EXERCISE DESCRIPTION → Restate word for word the lines of the records below, starting at the line that contains "2.2.Page and website structure" and ending at the line that contains "HTML Input Attributes", with both of those lines included and nothing else.
:: GIVEN ENTRIES
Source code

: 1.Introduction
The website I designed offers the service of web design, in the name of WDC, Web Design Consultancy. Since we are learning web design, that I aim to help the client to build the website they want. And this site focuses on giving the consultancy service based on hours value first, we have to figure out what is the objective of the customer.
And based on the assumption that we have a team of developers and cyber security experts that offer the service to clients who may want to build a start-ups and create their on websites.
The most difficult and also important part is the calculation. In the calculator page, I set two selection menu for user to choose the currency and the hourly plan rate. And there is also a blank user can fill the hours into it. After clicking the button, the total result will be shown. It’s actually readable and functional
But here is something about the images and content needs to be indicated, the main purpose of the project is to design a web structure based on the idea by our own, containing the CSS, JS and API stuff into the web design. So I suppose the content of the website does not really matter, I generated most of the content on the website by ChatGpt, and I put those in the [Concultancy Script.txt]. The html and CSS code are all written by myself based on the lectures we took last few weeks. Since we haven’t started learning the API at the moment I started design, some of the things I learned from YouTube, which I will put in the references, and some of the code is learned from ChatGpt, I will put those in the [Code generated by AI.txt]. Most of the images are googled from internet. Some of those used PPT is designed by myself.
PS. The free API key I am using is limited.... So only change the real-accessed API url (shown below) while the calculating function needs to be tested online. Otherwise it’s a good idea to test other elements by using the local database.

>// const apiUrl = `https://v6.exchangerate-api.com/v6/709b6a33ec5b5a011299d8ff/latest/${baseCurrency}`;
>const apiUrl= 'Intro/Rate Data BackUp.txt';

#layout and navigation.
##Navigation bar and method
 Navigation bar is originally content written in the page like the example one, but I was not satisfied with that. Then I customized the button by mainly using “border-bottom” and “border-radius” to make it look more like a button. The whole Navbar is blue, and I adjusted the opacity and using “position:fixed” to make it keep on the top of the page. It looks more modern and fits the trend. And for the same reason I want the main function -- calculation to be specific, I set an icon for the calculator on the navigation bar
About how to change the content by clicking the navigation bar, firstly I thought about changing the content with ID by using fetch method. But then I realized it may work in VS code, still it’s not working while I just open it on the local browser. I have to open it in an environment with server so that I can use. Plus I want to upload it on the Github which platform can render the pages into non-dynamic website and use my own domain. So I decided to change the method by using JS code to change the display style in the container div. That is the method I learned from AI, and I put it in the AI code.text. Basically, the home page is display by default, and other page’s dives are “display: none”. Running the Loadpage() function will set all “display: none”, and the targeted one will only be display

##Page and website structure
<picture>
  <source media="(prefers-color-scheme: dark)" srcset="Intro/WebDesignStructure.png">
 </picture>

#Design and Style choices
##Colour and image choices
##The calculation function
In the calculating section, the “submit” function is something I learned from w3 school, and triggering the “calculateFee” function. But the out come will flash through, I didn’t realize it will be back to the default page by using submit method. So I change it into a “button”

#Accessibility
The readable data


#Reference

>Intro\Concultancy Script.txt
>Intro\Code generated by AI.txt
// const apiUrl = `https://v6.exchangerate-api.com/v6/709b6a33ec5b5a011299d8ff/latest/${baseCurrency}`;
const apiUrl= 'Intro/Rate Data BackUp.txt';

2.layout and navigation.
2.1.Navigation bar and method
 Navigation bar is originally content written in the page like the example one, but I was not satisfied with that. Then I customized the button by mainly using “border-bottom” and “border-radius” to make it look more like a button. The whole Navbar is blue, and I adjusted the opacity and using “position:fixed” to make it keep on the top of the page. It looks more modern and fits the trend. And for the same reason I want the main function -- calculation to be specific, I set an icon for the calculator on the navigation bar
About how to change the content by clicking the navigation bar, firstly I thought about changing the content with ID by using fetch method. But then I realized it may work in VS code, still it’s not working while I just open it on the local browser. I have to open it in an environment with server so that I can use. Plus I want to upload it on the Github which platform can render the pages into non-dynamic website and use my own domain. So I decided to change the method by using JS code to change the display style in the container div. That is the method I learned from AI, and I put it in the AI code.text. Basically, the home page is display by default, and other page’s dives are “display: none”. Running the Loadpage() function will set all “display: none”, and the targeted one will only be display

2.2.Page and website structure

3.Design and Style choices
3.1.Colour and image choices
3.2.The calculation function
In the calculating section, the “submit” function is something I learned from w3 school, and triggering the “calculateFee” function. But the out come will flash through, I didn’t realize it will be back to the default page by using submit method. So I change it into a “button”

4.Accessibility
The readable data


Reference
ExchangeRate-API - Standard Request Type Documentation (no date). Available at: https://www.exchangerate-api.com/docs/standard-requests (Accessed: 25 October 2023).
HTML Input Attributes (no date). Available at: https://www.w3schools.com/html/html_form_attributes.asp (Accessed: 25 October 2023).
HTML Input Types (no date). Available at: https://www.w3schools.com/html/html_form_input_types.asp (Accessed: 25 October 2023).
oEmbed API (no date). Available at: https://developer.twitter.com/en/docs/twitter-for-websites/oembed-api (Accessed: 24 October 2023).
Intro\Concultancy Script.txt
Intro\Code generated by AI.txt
::::
OUTPUT FOR THIS EXERCISE →
2.2.Page and website structure

3.Design and Style choices
3.1.Colour and image choices
3.2.The calculation function
In the calculating section, the “submit” function is something I learned from w3 school, and triggering the “calculateFee” function. But the out come will flash through, I didn’t realize it will be back to the default page by using submit method. So I change it into a “button”

4.Accessibility
The readable data


Reference
ExchangeRate-API - Standard Request Type Documentation (no date). Available at: https://www.exchangerate-api.com/docs/standard-requests (Accessed: 25 October 2023).
HTML Input Attributes (no date). Available at: https://www.w3schools.com/html/html_form_attributes.asp (Accessed: 25 October 2023).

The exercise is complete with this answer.